The Conservatives are the only party that will not retain the state pension triple lock beyond 2020. Instead, they would introduce a ‘double lock’ of the higher of inflation or earnings growth – but remove the commitment to a minimum 2.5% increase. Winter fuel allowances would become means-tested.

Malcolm McLean, senior partner at Barnett Waddingham, praised the Conservatives for having “grasped the nettle here and replaced, what was always intended to be a temporary arrangement, with what will hopefully be a more stable basis for annual uprating in the future.” However, TUC general secretary Frances O’Grady slammed the proposal, describing it as a “bad call”. She said: “The triple lock was meant to restore the state pension after it spent decades falling behind wages. That job isn’t finished.”

WORKPLACE PENSIONS

Like Labour, the Conservatives have taken heed from the collapse of BHS and the huge knock-on effect on its pension scheme. The Pensions Regulator will have new powers to apply ‘punitive’ fines if companies have ‘wilfully left a pension scheme under-resourced’. There will also be a new criminal offence for company directors who ‘deliberately or recklessly put at risk’ a pension scheme and its ability to meet obligations to pensioners.

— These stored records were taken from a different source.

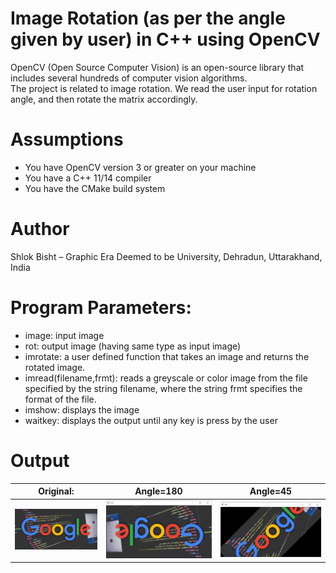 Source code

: # Image Rotation (as per the angle given by user) in C++ using OpenCV 
 OpenCV (Open Source Computer Vision) is an open-source library that includes several hundreds of computer vision algorithms.   
 The project is related to image rotation. We read the user input for rotation angle, and then rotate the matrix accordingly. 
# Assumptions 
*	You have OpenCV version 3 or greater on your machine
*	You have a C++ 11/14 compiler
*	You have the CMake build system
# Author
 Shlok Bisht – Graphic Era Deemed to be University, Dehradun, Uttarakhand, India
# Program Parameters:
*	image: input image
*	rot: output image (having same type as input image)
*	imrotate: a user defined function that takes an image and returns the rotated image.
*	imread(filename,frmt): reads a greyscale or color image from the file specified by the string filename, where the string frmt specifies the format of the file.
*	imshow: displays the image
*	waitkey: displays the output until any key is press by the user
# Output
| Original: |	Angle=180 |	Angle=45 |
| :---: | :---: | :---: |
| ![alt text](/img.jpg) | ![alt text]( /output/180.png) | ![alt text](/output/45.png)|
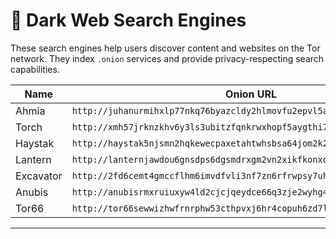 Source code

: # 🔎 Dark Web Search Engines

These search engines help users discover content and websites on the Tor network. They index `.onion` services and provide privacy-respecting search capabilities.

| Name           | Onion URL                                     |
|----------------|-----------------------------------------------|
| Ahmia | `http://juhanurmihxlp77nkq76byazcldy2hlmovfu2epvl5ankdibsot4csyd.onion/` |
| Torch | `http://xmh57jrknzkhv6y3ls3ubitzfqnkrwxhopf5aygthi7d6rplyvk3noyd.onion/` |
| Haystak | `http://haystak5njsmn2hqkewecpaxetahtwhsbsa64jom2k22z5afxhnpxfid.onion/` |
| Lantern | `http://lanternjawdou6gnsdps6dgsmdrxgm2vn2xikfkonxosi3yoxna33oid.onion/` |
| Excavator | `http://2fd6cemt4gmccflhm6imvdfvli3nf7zn6rfrwpsy7uhxrgbypvwf5fad.onion/` |
| Anubis | `http://anubisrmxruiuxyw4ld2cjcjqeydce66q3zje2wyhg4wmdirjdbg3lqd.onion/` |
| Tor66 | `http://tor66sewwizhwfrnrphw53cthpvxj6hr4copuh6zd7lgkoo3cqcmj7yd.onion/` |

---

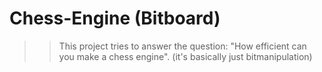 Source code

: # Chess-Engine (Bitboard)

>> This project tries to answer the question: "How efficient can you make a chess engine". 
>> (it's basically just bitmanipulation)
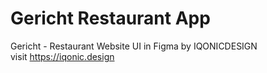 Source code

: # Gericht Restaurant App

Gericht - Restaurant Website UI in Figma
by IQONICDESIGN  
visit https://iqonic.design
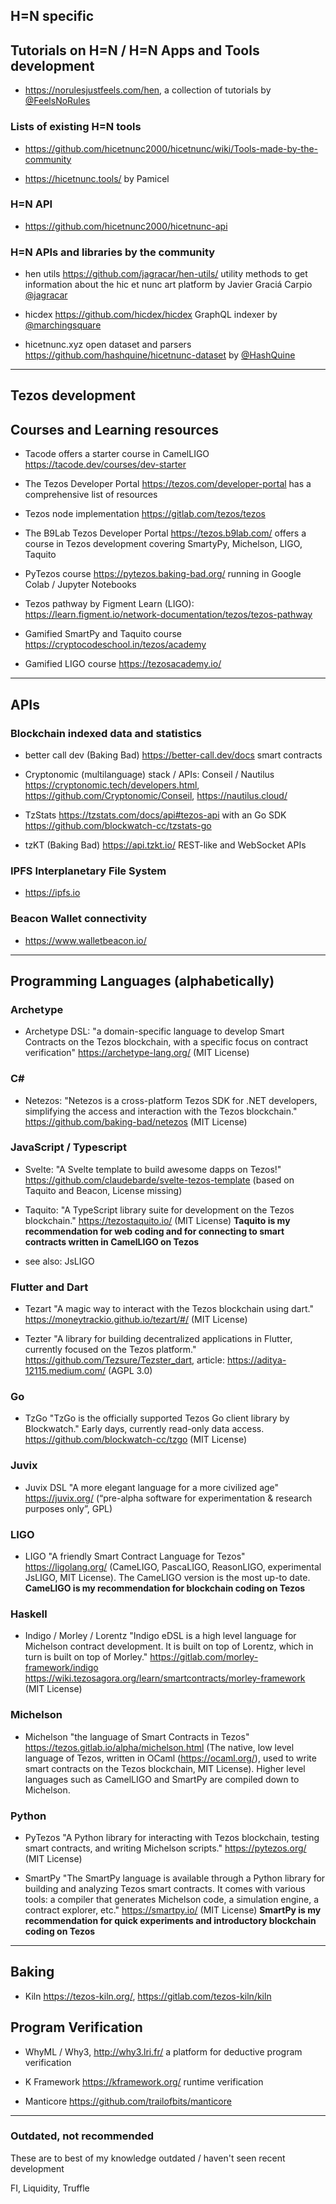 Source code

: ## H=N specific

## Tutorials on H=N / H=N Apps and Tools development 

* https://norulesjustfeels.com/hen, a collection of tutorials by [@FeelsNoRules](https://twitter.com/FeelsNoRules) 

### Lists of existing H=N tools

* https://github.com/hicetnunc2000/hicetnunc/wiki/Tools-made-by-the-community

* https://hicetnunc.tools/ by Pamicel

### H=N API

* https://github.com/hicetnunc2000/hicetnunc-api 

### H=N APIs and libraries by the community

* hen utils https://github.com/jagracar/hen-utils/ utility methods to get information about the hic et nunc art platform by Javier Graciá Carpio [@jagracar](https://twitter.com/jagracar)

* hicdex https://github.com/hicdex/hicdex GraphQL indexer by [@marchingsquare](https://twitter.com/marchingsquare)

* hicetnunc.xyz open dataset and parsers https://github.com/hashquine/hicetnunc-dataset by [@HashQuine](https://twitter.com/HashQuine)

---

## Tezos development 

## Courses and Learning resources  

* Tacode offers a starter course in CamelLIGO https://tacode.dev/courses/dev-starter

* The Tezos Developer Portal https://tezos.com/developer-portal has a comprehensive list of resources

* Tezos node implementation https://gitlab.com/tezos/tezos

* The B9Lab Tezos Developer Portal https://tezos.b9lab.com/ offers a course in Tezos development covering SmartyPy, Michelson, LIGO, Taquito   

* PyTezos course https://pytezos.baking-bad.org/ running in Google Colab / Jupyter Notebooks

* Tezos pathway by Figment Learn (LIGO): https://learn.figment.io/network-documentation/tezos/tezos-pathway

* Gamified SmartPy and Taquito course https://cryptocodeschool.in/tezos/academy  

* Gamified LIGO course https://tezosacademy.io/

---

## APIs

### Blockchain indexed data and statistics 

* better call dev (Baking Bad) https://better-call.dev/docs smart contracts

* Cryptonomic (multilanguage) stack / APIs: Conseil / Nautilus https://cryptonomic.tech/developers.html, https://github.com/Cryptonomic/Conseil, https://nautilus.cloud/ 

* TzStats https://tzstats.com/docs/api#tezos-api with an Go SDK https://github.com/blockwatch-cc/tzstats-go 

* tzKT (Baking Bad) https://api.tzkt.io/ REST-like and WebSocket APIs

### IPFS Interplanetary File System

* https://ipfs.io 

### Beacon Wallet connectivity 

* https://www.walletbeacon.io/ 

---

## Programming Languages (alphabetically)

### Archetype 

* Archetype DSL: "a domain-specific language to develop Smart Contracts on the Tezos blockchain, with a specific focus on contract verification" https://archetype-lang.org/ (MIT License)

### C# 

* Netezos: "Netezos is a cross-platform Tezos SDK for .NET developers, simplifying the access and interaction with the Tezos blockchain." https://github.com/baking-bad/netezos (MIT License)

### JavaScript / Typescript

* Svelte: "A Svelte template to build awesome dapps on Tezos!" https://github.com/claudebarde/svelte-tezos-template (based on Taquito and Beacon, License missing)

* Taquito: "A TypeScript library suite for development on the Tezos blockchain." https://tezostaquito.io/ (MIT License) **Taquito is my recommendation for web coding and for connecting to smart contracts written in CamelLIGO on Tezos** 

* see also: JsLIGO

### Flutter and Dart 

* Tezart "A magic way to interact with the Tezos blockchain using dart." https://moneytrackio.github.io/tezart/#/ (MIT License)

* Tezter "A library for building decentralized applications in Flutter, currently focused on the Tezos platform." https://github.com/Tezsure/Tezster_dart, article: https://aditya-12115.medium.com/ (AGPL 3.0)

### Go

* TzGo "TzGo is the officially supported Tezos Go client library by Blockwatch." Early days, currently read-only data access. https://github.com/blockwatch-cc/tzgo (MIT License)

### Juvix 

* Juvix DSL "A more elegant language for a more civilized age" https://juvix.org/ (“pre-alpha software for experimentation & research purposes only”, GPL)

### LIGO  

* LIGO "A friendly Smart Contract Language for Tezos" https://ligolang.org/ (CameLIGO, PascaLIGO, ReasonLIGO, experimental JsLIGO, MIT License). The CameLIGO version is the most up-to date. **CameLIGO is my recommendation for blockchain coding on Tezos** 

### Haskell

* Indigo / Morley / Lorentz "Indigo eDSL is a high level language for Michelson contract development. It is built on top of Lorentz, which in turn is built on top of Morley." https://gitlab.com/morley-framework/indigo https://wiki.tezosagora.org/learn/smartcontracts/morley-framework (MIT License)

### Michelson

* Michelson "the language of Smart Contracts in Tezos" https://tezos.gitlab.io/alpha/michelson.html (The native, low level language of Tezos, written in OCaml (https://ocaml.org/), used to write smart contracts on the Tezos blockchain, MIT License). Higher level languages such as CamelLIGO and SmartPy are compiled down to Michelson.

### Python 

* PyTezos "A Python library for interacting with Tezos blockchain, testing smart contracts, and writing Michelson scripts." https://pytezos.org/ (MIT License)

* SmartPy "The SmartPy language is available through a Python library for building and analyzing Tezos smart contracts. It comes with various tools: a compiler that generates Michelson code, a simulation engine, a contract explorer, etc." https://smartpy.io/ (MIT License) **SmartPy is my recommendation for quick experiments and introductory blockchain coding on Tezos** 

---

## Baking 

* Kiln https://tezos-kiln.org/, https://gitlab.com/tezos-kiln/kiln   

## Program Verification

* WhyML / Why3, http://why3.lri.fr/ a platform for deductive program verification

* K Framework https://kframework.org/ runtime verification

* Manticore https://github.com/trailofbits/manticore 

---

### Outdated, not recommended 
These are to best of my knowledge outdated / haven't seen recent development 

FI, Liquidity, Truffle 
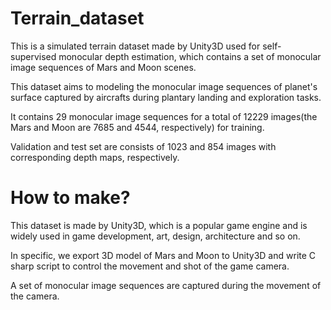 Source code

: # Terrain_dataset
This is a simulated terrain dataset made by Unity3D used for self-supervised monocular depth estimation, which contains a set of monocular image sequences of Mars and Moon scenes. 

This dataset aims to modeling the monocular image sequences of planet's surface captured by aircrafts during plantary landing and exploration tasks.

It contains 29 monocular image sequences for a total of 12229 images(the Mars and Moon are 7685 and 4544, respectively) for training.

Validation and test set are consists of 1023 and 854 images with corresponding depth maps, respectively.

# How to make?
This dataset is made by Unity3D, which is a popular game engine and is widely used in game development, art, design, architecture and so on.

In specific, we export 3D model of Mars and Moon to Unity3D and write C sharp script to control the movement and shot of the game camera.

A set of monocular image sequences are captured during the movement of the camera.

The party has reiterated its commitment to pensions auto-enrolment, and its intention to extend it to the self-employed. McLean praised the latter, saying “this is long overdue with all the evidence pointing to a continuing reduction in pension saving by the self-employed”.

Conservatives will also ’promote long-term savings and pensions products, including the Lifetime ISA (LISA)’. Darren Philp, director of policy and market engagement at The People’s Pension said that commitment to the LISA needed to be “approached with caution”. Although anything that encourages saving is a “step in the right direction,” said Philp, using a LISA instead of a pension to save for retirement “means people risk missing out on valuable employer contributions in a workplace pension.”

While not directly pensions-business, the manifesto’s controversial proposals for funding social care, quickly dubbed the ‘Dementia Tax’, will inevitably link to pensions and retirement savings. “The decision certainly seems to indicate a move to greater self-reliance,” said Richard Parkin, head of pensions policy at Fidelity International. But he warned of any number of “bear traps” in the detail: “How will government treat equity release debts in calculating value and how will unused pension pots be counted? Without a coherent policy there will be plenty of scope for arbitrage of the rules by the wealthy.”

WHAT’S NOT THERE?

“Like Labour, the Tory manifesto is silent on any radical reform of pension tax relief although it does talk about promoting and incentivising long-term savings,” said Parkin. However, Philp, believes that pensions tax relief will be a priority, no matter who wins. “I have no doubt that this will be looked at again whatever party ends up forming the next government,” he said.